- DIRECTIONS FOR THIS TASK
The records should be written out in full, with nothing altered.
[Start of section]
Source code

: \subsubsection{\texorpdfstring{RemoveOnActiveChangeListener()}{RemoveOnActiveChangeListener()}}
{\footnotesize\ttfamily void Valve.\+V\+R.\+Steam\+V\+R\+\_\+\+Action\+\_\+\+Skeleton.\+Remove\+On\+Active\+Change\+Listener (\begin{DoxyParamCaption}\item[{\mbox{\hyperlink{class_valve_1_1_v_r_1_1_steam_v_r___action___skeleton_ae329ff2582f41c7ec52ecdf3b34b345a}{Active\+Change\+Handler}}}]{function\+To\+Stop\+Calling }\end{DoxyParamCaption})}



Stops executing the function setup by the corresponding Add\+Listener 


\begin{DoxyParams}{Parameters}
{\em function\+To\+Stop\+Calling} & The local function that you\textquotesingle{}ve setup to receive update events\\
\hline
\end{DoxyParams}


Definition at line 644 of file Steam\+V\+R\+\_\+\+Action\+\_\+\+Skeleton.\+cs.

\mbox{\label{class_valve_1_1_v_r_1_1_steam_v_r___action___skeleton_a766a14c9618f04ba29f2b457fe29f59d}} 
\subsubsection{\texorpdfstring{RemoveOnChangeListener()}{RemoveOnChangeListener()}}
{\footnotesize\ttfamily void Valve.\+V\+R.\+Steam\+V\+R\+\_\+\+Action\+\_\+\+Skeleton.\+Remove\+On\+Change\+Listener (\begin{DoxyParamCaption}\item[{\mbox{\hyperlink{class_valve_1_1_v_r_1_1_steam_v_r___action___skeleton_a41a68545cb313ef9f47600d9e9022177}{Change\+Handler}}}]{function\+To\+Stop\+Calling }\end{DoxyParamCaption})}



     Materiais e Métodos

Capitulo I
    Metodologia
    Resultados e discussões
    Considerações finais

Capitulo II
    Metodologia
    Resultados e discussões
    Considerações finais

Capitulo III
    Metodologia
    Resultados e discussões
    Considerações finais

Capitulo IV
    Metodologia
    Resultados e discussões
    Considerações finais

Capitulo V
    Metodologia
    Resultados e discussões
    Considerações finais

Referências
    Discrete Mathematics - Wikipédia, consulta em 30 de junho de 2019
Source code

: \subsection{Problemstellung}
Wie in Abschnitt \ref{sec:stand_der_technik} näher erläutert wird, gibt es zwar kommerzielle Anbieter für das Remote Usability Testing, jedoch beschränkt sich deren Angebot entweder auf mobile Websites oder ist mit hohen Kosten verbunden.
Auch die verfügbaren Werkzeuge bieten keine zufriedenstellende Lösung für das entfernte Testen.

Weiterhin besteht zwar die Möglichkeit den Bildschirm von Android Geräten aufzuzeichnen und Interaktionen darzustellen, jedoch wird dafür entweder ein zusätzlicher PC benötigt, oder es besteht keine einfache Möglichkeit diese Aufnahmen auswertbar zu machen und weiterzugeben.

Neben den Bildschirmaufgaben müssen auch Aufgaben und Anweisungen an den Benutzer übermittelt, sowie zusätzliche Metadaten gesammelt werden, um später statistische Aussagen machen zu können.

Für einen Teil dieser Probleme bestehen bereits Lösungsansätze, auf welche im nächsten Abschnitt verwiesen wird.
[End of section]
- ANSWER FOR THE TASK
Source code

: \subsubsection{\texorpdfstring{RemoveOnActiveChangeListener()}{RemoveOnActiveChangeListener()}}
{\footnotesize\ttfamily void Valve.\+V\+R.\+Steam\+V\+R\+\_\+\+Action\+\_\+\+Skeleton.\+Remove\+On\+Active\+Change\+Listener (\begin{DoxyParamCaption}\item[{\mbox{\hyperlink{class_valve_1_1_v_r_1_1_steam_v_r___action___skeleton_ae329ff2582f41c7ec52ecdf3b34b345a}{Active\+Change\+Handler}}}]{function\+To\+Stop\+Calling }\end{DoxyParamCaption})}



Stops executing the function setup by the corresponding Add\+Listener 


\begin{DoxyParams}{Parameters}
{\em function\+To\+Stop\+Calling} & The local function that you\textquotesingle{}ve setup to receive update events\\
\hline
\end{DoxyParams}


Definition at line 644 of file Steam\+V\+R\+\_\+\+Action\+\_\+\+Skeleton.\+cs.

\mbox{\label{class_valve_1_1_v_r_1_1_steam_v_r___action___skeleton_a766a14c9618f04ba29f2b457fe29f59d}} 
\subsubsection{\texorpdfstring{RemoveOnChangeListener()}{RemoveOnChangeListener()}}
{\footnotesize\ttfamily void Valve.\+V\+R.\+Steam\+V\+R\+\_\+\+Action\+\_\+\+Skeleton.\+Remove\+On\+Change\+Listener (\begin{DoxyParamCaption}\item[{\mbox{\hyperlink{class_valve_1_1_v_r_1_1_steam_v_r___action___skeleton_a41a68545cb313ef9f47600d9e9022177}{Change\+Handler}}}]{function\+To\+Stop\+Calling }\end{DoxyParamCaption})}



     Materiais e Métodos

Capitulo I
    Metodologia
    Resultados e discussões
    Considerações finais

Capitulo II
    Metodologia
    Resultados e discussões
    Considerações finais

Capitulo III
    Metodologia
    Resultados e discussões
    Considerações finais

Capitulo IV
    Metodologia
    Resultados e discussões
    Considerações finais

Capitulo V
    Metodologia
    Resultados e discussões
    Considerações finais

Referências
    Discrete Mathematics - Wikipédia, consulta em 30 de junho de 2019
Source code

: \subsection{Problemstellung}
Wie in Abschnitt \ref{sec:stand_der_technik} näher erläutert wird, gibt es zwar kommerzielle Anbieter für das Remote Usability Testing, jedoch beschränkt sich deren Angebot entweder auf mobile Websites oder ist mit hohen Kosten verbunden.
Auch die verfügbaren Werkzeuge bieten keine zufriedenstellende Lösung für das entfernte Testen.

Weiterhin besteht zwar die Möglichkeit den Bildschirm von Android Geräten aufzuzeichnen und Interaktionen darzustellen, jedoch wird dafür entweder ein zusätzlicher PC benötigt, oder es besteht keine einfache Möglichkeit diese Aufnahmen auswertbar zu machen und weiterzugeben.

Neben den Bildschirmaufgaben müssen auch Aufgaben und Anweisungen an den Benutzer übermittelt, sowie zusätzliche Metadaten gesammelt werden, um später statistische Aussagen machen zu können.

Für einen Teil dieser Probleme bestehen bereits Lösungsansätze, auf welche im nächsten Abschnitt verwiesen wird.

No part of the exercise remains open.